Automating the Boring Stuff and Plotting Student Data

By on 28 June 2022

My name is Russell Helmstedter. I am a middle school math and computer science teacher at De Anza Academy of Technology & the Arts (DATA). My first exposure to Python was in March of 2020. For some reason, I was stuck at home and couldn’t go out and do things. I decided to learn how to code. After googling things like “what coding language should I learn” and “learn how to code”, I found Al Sweigart’s Automate the Boring Stuff. I was hooked.

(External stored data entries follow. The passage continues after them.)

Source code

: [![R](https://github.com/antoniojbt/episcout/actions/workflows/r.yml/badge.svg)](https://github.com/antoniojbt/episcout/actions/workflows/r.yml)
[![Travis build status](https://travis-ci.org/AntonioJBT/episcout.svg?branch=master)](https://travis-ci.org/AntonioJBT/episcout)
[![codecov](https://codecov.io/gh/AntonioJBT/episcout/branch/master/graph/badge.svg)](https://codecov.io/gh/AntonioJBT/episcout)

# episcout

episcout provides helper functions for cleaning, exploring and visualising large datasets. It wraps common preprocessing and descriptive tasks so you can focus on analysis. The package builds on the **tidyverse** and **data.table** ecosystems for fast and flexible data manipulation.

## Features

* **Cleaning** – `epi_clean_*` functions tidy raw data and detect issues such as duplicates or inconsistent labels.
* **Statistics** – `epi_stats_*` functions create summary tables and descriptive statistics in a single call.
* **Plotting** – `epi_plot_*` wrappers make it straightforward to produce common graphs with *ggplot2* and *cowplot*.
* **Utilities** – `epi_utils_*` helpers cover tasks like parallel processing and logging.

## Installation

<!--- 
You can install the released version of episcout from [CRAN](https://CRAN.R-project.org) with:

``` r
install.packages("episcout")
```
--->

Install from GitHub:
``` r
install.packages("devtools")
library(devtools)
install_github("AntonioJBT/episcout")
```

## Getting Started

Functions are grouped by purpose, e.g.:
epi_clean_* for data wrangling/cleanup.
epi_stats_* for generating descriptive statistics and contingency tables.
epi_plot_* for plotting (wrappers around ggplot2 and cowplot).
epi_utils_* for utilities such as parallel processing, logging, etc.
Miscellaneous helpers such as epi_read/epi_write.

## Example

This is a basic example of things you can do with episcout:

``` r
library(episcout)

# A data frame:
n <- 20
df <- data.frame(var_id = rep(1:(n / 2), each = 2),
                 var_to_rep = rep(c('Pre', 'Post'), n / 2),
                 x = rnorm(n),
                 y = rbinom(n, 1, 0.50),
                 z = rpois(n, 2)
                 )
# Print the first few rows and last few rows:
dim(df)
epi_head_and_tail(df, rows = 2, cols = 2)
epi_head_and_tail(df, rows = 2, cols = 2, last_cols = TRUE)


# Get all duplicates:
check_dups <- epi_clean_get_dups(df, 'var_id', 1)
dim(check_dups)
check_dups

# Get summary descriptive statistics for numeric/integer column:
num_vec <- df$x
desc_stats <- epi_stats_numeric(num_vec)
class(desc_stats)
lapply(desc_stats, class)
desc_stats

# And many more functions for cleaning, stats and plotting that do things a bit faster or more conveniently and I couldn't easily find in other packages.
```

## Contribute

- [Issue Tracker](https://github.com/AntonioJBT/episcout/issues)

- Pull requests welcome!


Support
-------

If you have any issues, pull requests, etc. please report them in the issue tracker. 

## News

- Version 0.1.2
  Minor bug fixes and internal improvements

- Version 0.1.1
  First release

I began learning everything I could about Python. I started listening to podcasts, reading blogs, searching for courses and tutorials. The next school year (2020-2021), I had the to opportunity to start teaching the computer science course at DATA. Eventually, I stumbled across PyBites and knew I had to have this be part of the learning experience for my students. I pitched the idea to my principal, reached out to Bob and Julian, and by January of this year we started using PyBites as part of DATA’s computer science curriculum.

The Problem

Somewhere along the line I, ambitiously (read: what was I thinking?), decided that I was going to print student certificates and display them on the wall.

student certificates
Pybites student certificates mounted on the wall

This devolved into a painful process of hapless searching and clicking. First, students are sorted by when they joined the platform, not alphabetical order. Second, their name is built off of their email which makes it difficult to scan quickly (but at least there is Ctrl+F). Then, after located the student’s profile the school admin dashboard it was a click to open their profile, click to choose the certificate (newbie, intro, etc…), click to open the certificate, click the print button (or Ctrl+P) to open print dialog, click print to print, click to close certificate tab (or Ctrl+W), click to close student profile tab. When dealing with one student at a time, not too bad. But with over 130 students at 7 clicks each and possibly doing this for multiple certificates, it adds up quickly. (You know I couldn’t resist doing the calculations right? For 130 students earning a newbie and an intro certificate: 130 * 7 * 2 = 1820 clicks.)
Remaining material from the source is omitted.